On a beau lire la mention roman sous Douce France, l'on serait plutôt tenté d'y voir un témoignage, presque un docu-fiction pour reprendre un terme normalement réservé à la télévision. Ce terme vous semble-t-il usurpé, exagéré ?

Douce France n’est pas un document, c’est un roman, dans la forme, dans son projet… Mais j’ai voulu – à la manière de Truman Capote ou d’Emmanuel Carrère – confronter mon imaginaire à la réalité, me baser sur des faits réels dans un souci de crédibilité. L’écrivain devient alors un témoin, un passeur, un observateur de la société, rendant compte d’une situation donnée à travers le prisme de son imagination. Le texte n’est pas purement factuel, le style évolue au fil des pages, neutre au début puis plus rythmé, plus scandé quand la colère s’empare de la narratrice. Il me semble que ce livre ne marque pas une rupture avec mes textes précédents. Si le ton, la façon de travailler et l’approche sont différents, la thématique reste la même : l’identité.

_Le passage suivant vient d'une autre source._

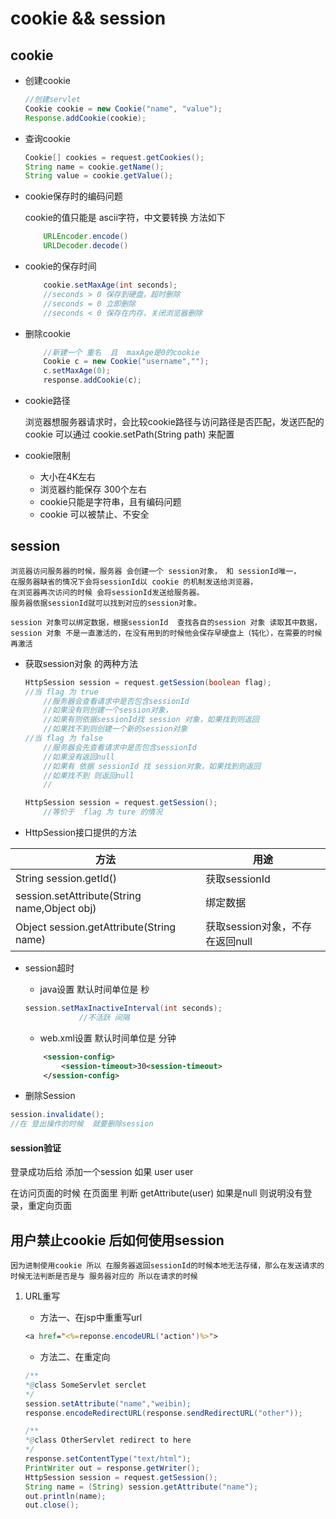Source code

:# cookie && session

## cookie

* 创建cookie

    ```java
    //创建servlet 
    Cookie cookie = new Cookie("name", "value");
    Response.addCookie(cookie);
    ```

* 查询cookie

    ```java
    Cookie[] cookies = request.getCookies();
    String name = cookie.getName();
    String value = cookie.getValue();
    ```

* cookie保存时的编码问题

    cookie的值只能是 ascii字符，中文要转换  方法如下
    
    ```java
        URLEncoder.encode()
        URLDecoder.decode()
    ```

* cookie的保存时间

    ```java
        cookie.setMaxAge(int seconds);
        //seconds > 0 保存到硬盘，超时删除
        //seconds = 0 立即删除
        //seconds < 0 保存在内存，关闭浏览器删除
    ```
* 删除cookie

    ```java
        //新建一个 重名  且  maxAge是0的cookie
        Cookie c = new Cookie("username","");
        c.setMaxAge(0);
        response.addCookie(c);
    ```
* cookie路径

    浏览器想服务器请求时，会比较cookie路径与访问路径是否匹配，发送匹配的cookie
    可以通过 cookie.setPath(String path) 来配置

* cookie限制

    * 大小在4K左右
    * 浏览器约能保存 300个左右
    * cookie只能是字符串，且有编码问题
    * cookie 可以被禁止、不安全

## session

    浏览器访问服务器的时候，服务器 会创建一个 session对象， 和 sessionId唯一，
    在服务器缺省的情况下会将sessionId以 cookie 的机制发送给浏览器，
    在浏览器再次访问的时候 会将sessionId发送给服务器。
    服务器依据sessionId就可以找到对应的session对象。

    session 对象可以绑定数据，根据sessionId  查找各自的session 对象 读取其中数据，session 对象 不是一直激活的，在没有用到的时候他会保存早硬盘上（钝化），在需要的时候再激活

* 获取session对象 的两种方法

    ```java
    HttpSession session = request.getSession(boolean flag);
    //当 flag 为 true
        //服务器会查看请求中是否包含sessionId
        //如果没有则创建一个session对象，
        //如果有则依据sessionId找 session 对象，如果找到则返回
        //如果找不到则创建一个新的session对象
    //当 flag 为 false
        //服务器会先查看请求中是否包含sessionId
        //如果没有返回null
        //如果有 依据 sessionId 找 session对象，如果找到则返回
        //如果找不到 则返回null
        //
    ```

    ```java
    HttpSession session = request.getSession();
        //等价于  flag 为 ture 的情况
    ```

* HttpSession接口提供的方法

方法 | 用途
-|-
String session.getId() | 获取sessionId
session.setAttribute(String name,Object obj) | 绑定数据
Object session.getAttribute(String name) | 获取session对象，不存在返回null

* session超时

    * java设置  默认时间单位是 秒
    ```java
    session.setMaxInactiveInterval(int seconds);
                //不活跃 间隔
    ```

    * web.xml设置   默认时间单位是 分钟
    ```xml 
        <session-config>
            <session-timeout>30<session-timeout> 
        </session-config>
    ```

* 删除Session

```java
session.invalidate();
//在 登出操作的时候  就要删除session
```

#### session验证

登录成功后给 添加一个session   如果  user user

在访问页面的时候  在页面里  判断  getAttribute(user)   如果是null  则说明没有登录，重定向页面


## 用户禁止cookie 后如何使用session

    因为进制使用cookie 所以 在服务器返回sessionId的时候本地无法存储，那么在发送请求的时候无法判断是否是与 服务器对应的 所以在请求的时候

1. URL重写
    
    * 方法一、在jsp中重重写url
    ```jsp
    <a href="<%=reponse.encodeURL('action')%>">
    ```

    * 方法二、在重定向
    ```java
    /**
    *@class SomeServlet serclet
    */
    session.setAttribute("name","weibin);
    response.encodeRedirectURL(response.sendRedirectURL("other"));
    ```
    
    ```java
    /**
    *@class OtherServlet redirect to here
    */
    response.setContentType("text/html");
    PrintWriter out = response.getWriter();
    HttpSession session = request.getSession();
    String name = (String) session.getAttribute("name");
    out.println(name);
    out.close();
    ```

S'il n'interpelle pas directement les politiques, votre livre peut évidemment être lu comme un manifeste visant à attirer l'attention des gouvernants sur une situation insupportable en France. Sa date de sortie, en pleine campagne électorale, n'est-elle qu'une coïncidence opportune ou bien souhaitiez-vous pouvoir ainsi vous inscrire à votre manière dans le débat ?

C’est une coïncidence. D’habitude, mes livres paraissent à la rentrée littéraire mais j’ai écrit ce texte plus vite que les précédents, guidée par une colère difficilement maîtrisable. Ce que j’avais vu dans le centre de rétention m’avait bouleversée, révoltée… Je ne souhaitais pas particulièrement me retrouver au cœur du débat public ou face à Nicolas Sarkozy lors d’une émission de grande écoute comme cela a été le cas. J’ai regretté que l’aspect politique occulte la dimension romanesque et littéraire. Toutefois, j’ai aussi écrit ce livre pour témoigner, pour dévoiler aux lecteurs l’envers du décor, le fonctionnement d’un centre de rétention, le statut des enfants d’immigrés…
Le rôle de l’écrivain varie d’une époque à une autre. Certains sujets nous interpellent plus que d’autres en fonction de notre histoire, notre identité, notre conscience politique. Mais je me sens assez proche de la vision développée par Sartre dans « Qu’est-ce que la littérature ? » : « L'écrivain "engagé" sait que la parole est action: il sait que dévoiler c'est changer et qu'on ne peut dévoiler qu'en projetant de changer. Il a abandonné le rêve impossible de faire une peinture impartiale de la Société et de la condition humaine.»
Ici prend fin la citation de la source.